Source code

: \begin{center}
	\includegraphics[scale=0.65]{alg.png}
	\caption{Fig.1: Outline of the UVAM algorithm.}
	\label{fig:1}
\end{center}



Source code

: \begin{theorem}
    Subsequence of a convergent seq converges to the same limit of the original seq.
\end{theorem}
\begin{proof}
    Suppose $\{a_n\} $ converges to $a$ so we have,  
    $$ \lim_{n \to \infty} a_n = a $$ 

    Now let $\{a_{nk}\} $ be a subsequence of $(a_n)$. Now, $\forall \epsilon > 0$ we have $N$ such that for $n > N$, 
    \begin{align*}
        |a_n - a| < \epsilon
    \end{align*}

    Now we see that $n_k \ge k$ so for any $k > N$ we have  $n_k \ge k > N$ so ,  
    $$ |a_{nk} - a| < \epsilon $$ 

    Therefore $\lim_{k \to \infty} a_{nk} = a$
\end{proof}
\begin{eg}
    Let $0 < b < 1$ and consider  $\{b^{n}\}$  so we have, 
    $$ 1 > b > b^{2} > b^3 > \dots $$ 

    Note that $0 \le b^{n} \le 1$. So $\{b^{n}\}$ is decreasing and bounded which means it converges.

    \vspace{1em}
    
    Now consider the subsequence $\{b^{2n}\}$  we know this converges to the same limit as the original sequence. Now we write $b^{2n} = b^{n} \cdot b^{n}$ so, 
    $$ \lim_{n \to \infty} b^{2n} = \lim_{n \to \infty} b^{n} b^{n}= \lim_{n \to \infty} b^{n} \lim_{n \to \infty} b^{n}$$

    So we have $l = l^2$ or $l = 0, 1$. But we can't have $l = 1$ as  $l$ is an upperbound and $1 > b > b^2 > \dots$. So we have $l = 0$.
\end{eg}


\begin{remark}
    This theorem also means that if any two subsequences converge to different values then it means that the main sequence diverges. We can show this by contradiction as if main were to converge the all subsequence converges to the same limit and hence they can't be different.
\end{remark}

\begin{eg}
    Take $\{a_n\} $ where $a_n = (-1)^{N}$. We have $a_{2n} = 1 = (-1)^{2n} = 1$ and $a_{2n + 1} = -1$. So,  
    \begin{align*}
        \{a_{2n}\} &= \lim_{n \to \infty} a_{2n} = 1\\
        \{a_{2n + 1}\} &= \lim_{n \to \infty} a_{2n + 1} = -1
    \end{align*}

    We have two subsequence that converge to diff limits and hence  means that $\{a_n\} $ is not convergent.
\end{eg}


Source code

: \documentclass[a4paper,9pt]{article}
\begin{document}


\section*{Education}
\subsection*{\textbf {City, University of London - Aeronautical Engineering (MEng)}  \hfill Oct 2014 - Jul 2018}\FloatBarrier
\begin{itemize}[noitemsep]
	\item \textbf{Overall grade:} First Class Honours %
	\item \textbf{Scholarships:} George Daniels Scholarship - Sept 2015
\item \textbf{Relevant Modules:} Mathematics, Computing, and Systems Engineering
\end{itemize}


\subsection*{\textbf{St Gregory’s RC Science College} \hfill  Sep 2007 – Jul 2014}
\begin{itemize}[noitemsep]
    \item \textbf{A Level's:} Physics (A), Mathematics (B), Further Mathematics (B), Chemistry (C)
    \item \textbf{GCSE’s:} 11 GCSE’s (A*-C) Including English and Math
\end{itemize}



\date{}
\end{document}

EXERCISE BRIEF: A faithful, complete copy of the entries above is required.

THE COMPLETED TASK:
Source code

: \begin{center}
	\includegraphics[scale=0.65]{alg.png}
	\caption{Fig.1: Outline of the UVAM algorithm.}
	\label{fig:1}
\end{center}



Source code

: \begin{theorem}
    Subsequence of a convergent seq converges to the same limit of the original seq.
\end{theorem}
\begin{proof}
    Suppose $\{a_n\} $ converges to $a$ so we have,  
    $$ \lim_{n \to \infty} a_n = a $$ 

    Now let $\{a_{nk}\} $ be a subsequence of $(a_n)$. Now, $\forall \epsilon > 0$ we have $N$ such that for $n > N$, 
    \begin{align*}
        |a_n - a| < \epsilon
    \end{align*}

    Now we see that $n_k \ge k$ so for any $k > N$ we have  $n_k \ge k > N$ so ,  
    $$ |a_{nk} - a| < \epsilon $$ 

    Therefore $\lim_{k \to \infty} a_{nk} = a$
\end{proof}
\begin{eg}
    Let $0 < b < 1$ and consider  $\{b^{n}\}$  so we have, 
    $$ 1 > b > b^{2} > b^3 > \dots $$ 

    Note that $0 \le b^{n} \le 1$. So $\{b^{n}\}$ is decreasing and bounded which means it converges.

    \vspace{1em}
    
    Now consider the subsequence $\{b^{2n}\}$  we know this converges to the same limit as the original sequence. Now we write $b^{2n} = b^{n} \cdot b^{n}$ so, 
    $$ \lim_{n \to \infty} b^{2n} = \lim_{n \to \infty} b^{n} b^{n}= \lim_{n \to \infty} b^{n} \lim_{n \to \infty} b^{n}$$

    So we have $l = l^2$ or $l = 0, 1$. But we can't have $l = 1$ as  $l$ is an upperbound and $1 > b > b^2 > \dots$. So we have $l = 0$.
\end{eg}


\begin{remark}
    This theorem also means that if any two subsequences converge to different values then it means that the main sequence diverges. We can show this by contradiction as if main were to converge the all subsequence converges to the same limit and hence they can't be different.
\end{remark}

\begin{eg}
    Take $\{a_n\} $ where $a_n = (-1)^{N}$. We have $a_{2n} = 1 = (-1)^{2n} = 1$ and $a_{2n + 1} = -1$. So,  
    \begin{align*}
        \{a_{2n}\} &= \lim_{n \to \infty} a_{2n} = 1\\
        \{a_{2n + 1}\} &= \lim_{n \to \infty} a_{2n + 1} = -1
    \end{align*}

    We have two subsequence that converge to diff limits and hence  means that $\{a_n\} $ is not convergent.
\end{eg}


Source code

: \documentclass[a4paper,9pt]{article}
\begin{document}


\section*{Education}
\subsection*{\textbf {City, University of London - Aeronautical Engineering (MEng)}  \hfill Oct 2014 - Jul 2018}\FloatBarrier
\begin{itemize}[noitemsep]
	\item \textbf{Overall grade:} First Class Honours %
	\item \textbf{Scholarships:} George Daniels Scholarship - Sept 2015
\item \textbf{Relevant Modules:} Mathematics, Computing, and Systems Engineering
\end{itemize}


\subsection*{\textbf{St Gregory’s RC Science College} \hfill  Sep 2007 – Jul 2014}
\begin{itemize}[noitemsep]
    \item \textbf{A Level's:} Physics (A), Mathematics (B), Further Mathematics (B), Chemistry (C)
    \item \textbf{GCSE’s:} 11 GCSE’s (A*-C) Including English and Math
\end{itemize}



\date{}
\end{document}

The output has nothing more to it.